[Records from a data source]
----------
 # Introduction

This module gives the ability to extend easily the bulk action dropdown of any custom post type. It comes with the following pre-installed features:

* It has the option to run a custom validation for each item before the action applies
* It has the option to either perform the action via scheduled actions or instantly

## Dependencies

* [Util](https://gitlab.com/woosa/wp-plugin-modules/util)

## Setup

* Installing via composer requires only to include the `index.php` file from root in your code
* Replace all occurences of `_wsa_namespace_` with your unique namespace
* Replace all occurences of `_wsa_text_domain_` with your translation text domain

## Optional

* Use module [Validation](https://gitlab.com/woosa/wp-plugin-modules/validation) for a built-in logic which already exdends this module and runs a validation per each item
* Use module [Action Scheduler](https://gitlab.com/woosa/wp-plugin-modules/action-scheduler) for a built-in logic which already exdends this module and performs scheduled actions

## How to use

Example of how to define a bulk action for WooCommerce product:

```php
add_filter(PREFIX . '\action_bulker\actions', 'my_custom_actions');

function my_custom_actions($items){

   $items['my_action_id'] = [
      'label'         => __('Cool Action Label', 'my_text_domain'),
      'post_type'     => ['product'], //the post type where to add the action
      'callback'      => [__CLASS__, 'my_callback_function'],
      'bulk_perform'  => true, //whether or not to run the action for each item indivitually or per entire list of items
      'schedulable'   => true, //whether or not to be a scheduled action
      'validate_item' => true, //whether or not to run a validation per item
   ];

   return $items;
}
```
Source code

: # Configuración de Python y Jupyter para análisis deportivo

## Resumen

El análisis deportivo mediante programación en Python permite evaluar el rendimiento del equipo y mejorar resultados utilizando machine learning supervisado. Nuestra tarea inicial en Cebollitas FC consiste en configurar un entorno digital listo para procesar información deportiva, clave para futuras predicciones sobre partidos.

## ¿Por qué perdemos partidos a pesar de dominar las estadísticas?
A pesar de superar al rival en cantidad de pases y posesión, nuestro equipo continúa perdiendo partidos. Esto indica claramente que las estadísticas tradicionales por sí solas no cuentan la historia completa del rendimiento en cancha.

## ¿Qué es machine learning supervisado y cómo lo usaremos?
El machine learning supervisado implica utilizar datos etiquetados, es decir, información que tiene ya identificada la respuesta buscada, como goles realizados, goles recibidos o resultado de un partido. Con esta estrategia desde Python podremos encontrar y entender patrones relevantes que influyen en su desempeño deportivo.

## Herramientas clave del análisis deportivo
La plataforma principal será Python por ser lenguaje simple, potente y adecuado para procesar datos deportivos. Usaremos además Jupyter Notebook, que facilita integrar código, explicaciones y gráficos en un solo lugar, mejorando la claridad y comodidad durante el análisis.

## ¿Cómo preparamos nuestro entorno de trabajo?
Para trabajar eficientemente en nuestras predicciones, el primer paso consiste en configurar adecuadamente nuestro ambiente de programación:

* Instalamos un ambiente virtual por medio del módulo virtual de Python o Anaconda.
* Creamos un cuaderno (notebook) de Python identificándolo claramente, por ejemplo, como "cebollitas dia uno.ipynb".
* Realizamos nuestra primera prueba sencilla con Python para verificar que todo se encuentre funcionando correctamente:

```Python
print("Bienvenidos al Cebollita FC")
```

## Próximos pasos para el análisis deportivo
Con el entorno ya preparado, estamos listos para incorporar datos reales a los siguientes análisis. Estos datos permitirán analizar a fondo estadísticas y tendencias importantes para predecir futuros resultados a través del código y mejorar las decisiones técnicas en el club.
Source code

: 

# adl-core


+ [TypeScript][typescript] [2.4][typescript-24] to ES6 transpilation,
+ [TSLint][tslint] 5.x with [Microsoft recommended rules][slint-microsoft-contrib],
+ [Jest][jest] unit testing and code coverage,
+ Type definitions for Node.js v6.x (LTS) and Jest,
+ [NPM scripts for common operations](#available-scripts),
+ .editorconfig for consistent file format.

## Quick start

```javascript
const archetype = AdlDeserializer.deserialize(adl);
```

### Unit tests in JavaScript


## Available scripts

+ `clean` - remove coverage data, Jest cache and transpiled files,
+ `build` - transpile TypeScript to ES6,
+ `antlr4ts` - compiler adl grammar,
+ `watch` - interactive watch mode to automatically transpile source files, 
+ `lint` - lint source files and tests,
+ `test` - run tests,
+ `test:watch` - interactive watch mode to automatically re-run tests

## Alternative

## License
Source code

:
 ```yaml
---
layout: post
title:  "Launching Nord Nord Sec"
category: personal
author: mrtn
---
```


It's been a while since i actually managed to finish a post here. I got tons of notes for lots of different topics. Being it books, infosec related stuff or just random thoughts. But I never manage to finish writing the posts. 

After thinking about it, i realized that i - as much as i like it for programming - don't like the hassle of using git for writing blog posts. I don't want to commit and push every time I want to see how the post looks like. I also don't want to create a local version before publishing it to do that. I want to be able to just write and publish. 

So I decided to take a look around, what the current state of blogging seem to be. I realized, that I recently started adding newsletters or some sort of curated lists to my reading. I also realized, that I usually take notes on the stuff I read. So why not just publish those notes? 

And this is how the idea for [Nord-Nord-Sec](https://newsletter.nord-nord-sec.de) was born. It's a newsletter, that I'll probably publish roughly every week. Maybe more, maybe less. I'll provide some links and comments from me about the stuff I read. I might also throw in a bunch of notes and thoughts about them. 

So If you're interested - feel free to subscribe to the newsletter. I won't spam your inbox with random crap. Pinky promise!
----------
**WHAT YOU SHOULD DO**
For the word "scripts", go through the records and show each line that carries it.

**ANSWER SPACE**
+ [NPM scripts for common operations](#available-scripts),
## Available scripts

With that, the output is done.